Komisi II Kalsel Pelajari Inovasi Pelayanan Samsat Bali

  • 10 Mei 2026 19:04 WIB
  •  Banjarmasin

RRI.CO.ID, Banjarmasin - Komisi II DPRD Provinsi Kalimantan Selatan bersama Badan Pendapatan Daerah Provinsi Kalsel dan Kepala UPPD Samsat se-Kalsel melakukan kunjungan kerja ke Bapenda Provinsi Bali, Kamis 7 Mei 2026. Tujuan kunjungan tersebut dalam upaya mendorong peningkatan pendapatan asli daerah.

Berbagai inovasi pelayanan turut dipelajari, khususnya di sektor samsat yang dinilai mampu meningkatkan kepatuhan wajib pajak. Selain itu, kunjungan juga menjadi ajang bertukar pengalaman terkait optimalisasi penerimaan pajak daerah.

Ketua Komisi II DPRD Kalsel Muhammad Yani Helmi mengatakan, selama ini kontribusi terbesar PAD masih berasal dari pajak kendaraan bermotor dan bea balik nama kendaraan bermotor.
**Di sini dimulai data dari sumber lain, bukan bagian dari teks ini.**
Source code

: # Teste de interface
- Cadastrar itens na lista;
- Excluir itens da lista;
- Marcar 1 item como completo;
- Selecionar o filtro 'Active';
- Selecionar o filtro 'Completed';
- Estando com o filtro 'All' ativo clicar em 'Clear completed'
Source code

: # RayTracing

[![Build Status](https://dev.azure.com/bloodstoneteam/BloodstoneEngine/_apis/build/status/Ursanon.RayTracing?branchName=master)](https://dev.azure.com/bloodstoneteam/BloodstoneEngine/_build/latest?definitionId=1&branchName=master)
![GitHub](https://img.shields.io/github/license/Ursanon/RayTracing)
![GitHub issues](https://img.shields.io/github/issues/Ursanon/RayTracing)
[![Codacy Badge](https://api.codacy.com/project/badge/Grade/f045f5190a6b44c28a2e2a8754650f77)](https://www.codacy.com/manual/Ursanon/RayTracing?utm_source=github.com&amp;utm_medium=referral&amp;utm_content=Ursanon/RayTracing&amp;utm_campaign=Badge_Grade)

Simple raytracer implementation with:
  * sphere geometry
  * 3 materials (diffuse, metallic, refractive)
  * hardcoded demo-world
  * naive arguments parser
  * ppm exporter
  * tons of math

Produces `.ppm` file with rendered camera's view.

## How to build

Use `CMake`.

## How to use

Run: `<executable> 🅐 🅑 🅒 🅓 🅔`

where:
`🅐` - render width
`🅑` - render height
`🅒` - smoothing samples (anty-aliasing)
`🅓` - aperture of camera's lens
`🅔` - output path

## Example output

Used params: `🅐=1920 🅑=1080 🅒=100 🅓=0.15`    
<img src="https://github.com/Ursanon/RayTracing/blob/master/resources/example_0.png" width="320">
Oleh sebab itu, samsat menjadi salah satu unit strategis yang berperan penting dalam menopang penerimaan daerah.

Menurutnya, ada sejumlah hal menarik yang dipelajari dari sistem pelayanan di Bali, terutama terkait kemudahan pembayaran pajak melalui lembaga adat. “Banyak hal yang menarik tadi ya yang saya cermati adalah persoalan bagaimana membayar, kemudahan wajib pajak membayar pajak melalui lembaga adat,” ujarnya.

Politisi Golkar yang akrab disapa Paman Yani itu menilai keberadaan lembaga adat memiliki pengaruh kuat dalam meningkatkan kepatuhan masyarakat membayar pajak. Ia menyebut adanya sanksi sosial dari lembaga adat membuat masyarakat lebih disiplin memenuhi kewajibannya.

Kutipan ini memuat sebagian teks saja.